Classic configurations include the single-wall or strip kitchen, which, with modern fittings, can work surprisingly well; the corridor, or galley, kitchen, which, though prized by most professionals, can be vulnerable to traffic congestion and rarely works in eat-in kitchens; the U-shaped kitchen and its popular, expanded cousin, the G-shaped, both of which require at least an 8-foot-square area and provide excellent storage and counter space; and the L-shaped kitchen, a personal favorite because it positions the stovetop at the cook’s elbow.

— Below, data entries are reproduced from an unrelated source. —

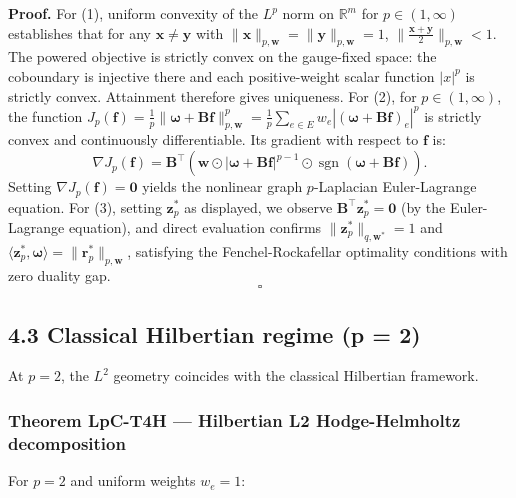 \documentclass[
]{article}
\begin{document}
\textbf{Proof.} For (1), uniform convexity of the \(L^p\) norm on \(\mathbb{R}^m\) for \(p \in (1, \infty)\) establishes that for any \(\mathbf{x} \ne \mathbf{y}\) with \(\|\mathbf{x}\|_{p,\mathbf{w}} = \|\mathbf{y}\|_{p,\mathbf{w}} = 1\), \(\|\frac{\mathbf{x}+\mathbf{y}}{2}\|_{p,\mathbf{w}} < 1\).
The powered objective is strictly convex on the gauge-fixed space: the coboundary is injective there and each positive-weight scalar function \(|x|^p\) is strictly convex. Attainment therefore gives uniqueness.
For (2), for \(p \in (1, \infty)\), the function \(J_p(\mathbf{f}) = \frac{1}{p} \|\boldsymbol{\omega} + \mathbf{B}\mathbf{f}\|_{p,\mathbf{w}}^p = \frac{1}{p} \sum_{e \in E} w_e |(\boldsymbol{\omega} + \mathbf{B}\mathbf{f})_e|^p\) is strictly convex and continuously differentiable.
Its gradient with respect to \(\mathbf{f}\) is:
\[\nabla J_p(\mathbf{f}) = \mathbf{B}^\top \left( \mathbf{w} \odot |\boldsymbol{\omega} + \mathbf{B}\mathbf{f}|^{p-1} \odot \operatorname{sgn}(\boldsymbol{\omega} + \mathbf{B}\mathbf{f}) \right).\]
Setting \(\nabla J_p(\mathbf{f}) = \mathbf{0}\) yields the nonlinear graph \(p\)-Laplacian Euler-Lagrange equation.
For (3), setting \(\mathbf{z}_p^*\) as displayed, we observe \(\mathbf{B}^\top \mathbf{z}_p^* = \mathbf{0}\) (by the Euler-Lagrange equation), and direct evaluation confirms \(\|\mathbf{z}_p^*\|_{q, \mathbf{w}^*} = 1\) and \(\langle \mathbf{z}_p^*, \boldsymbol{\omega} \rangle = \|\mathbf{r}_p^*\|_{p, \mathbf{w}}\), satisfying the Fenchel-Rockafellar optimality conditions with zero duality gap. \[\square\]

\subsection{4.3 Classical Hilbertian regime (p = 2)}\label{classical-hilbertian-regime-p-2}

At \(p = 2\), the \(L^2\) geometry coincides with the classical Hilbertian framework.

\subsubsection{Theorem LpC-T4H --- Hilbertian L2 Hodge-Helmholtz decomposition}\label{theorem-lpc-t4h-hilbertian-l2-hodge-helmholtz-decomposition}

For \(p = 2\) and uniform weights \(w_e = 1\):
\end{document}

For the past half century, the “triangle” has dominated kitchen-design thinking. Identified by home economists in 1949 in response to housing demand for returning GIs, the theory of the three poles of kitchen-activity—sink, cooktop, and refrigerator—remains a useful starting point with which to appraise kitchen layout. The ideal kitchen triangle should have no leg that exceeds 9 feet, and the sum of the legs should not exceed 26 feet, measuring in each case from the center of the equipment in question. Indeed, many designers urge that the sum be no more than 15 feet and that the sink be 3 to 6 feet from the cooktop, though triangles with sides totaling less than 12 feet are cramped.

Useful as the triangle is as an analytical tool, it is increasingly being supplanted by designs organized around activity centers dedicated to, say, prep work, cooking, cleanup, recycling, and baking. A concept appropriated (like those stainless-steel appliances) from professional kitchens, the workstation approach is especially suited to multicook households. Compact, modular appliances make it possible for each workstation to be fully equipped without significantly raising the overall price tag. In all but the smallest kitchens, multiple sink stations are becoming commonplace. Two dishwashers, twin-burner cooktop modules, undercounter refrigerator drawers, stand-alone icemakers, and wine coolers are being specified more and more frequently. All manage kitchen traffic and harness willing and able hands efficiently.

In response to the kitchen’s renewed social role, today’s designers have developed island fever. Islands, which are essentially kitchen tables refined with sinks and cooktops, can function as one side of a galley kitchen or be wrapped within an L or a U. They’re perfect for impromptu counter meals on stools, for spreading a holiday buffet, and for defining the working area of a great-room kitchen. —C.P.R.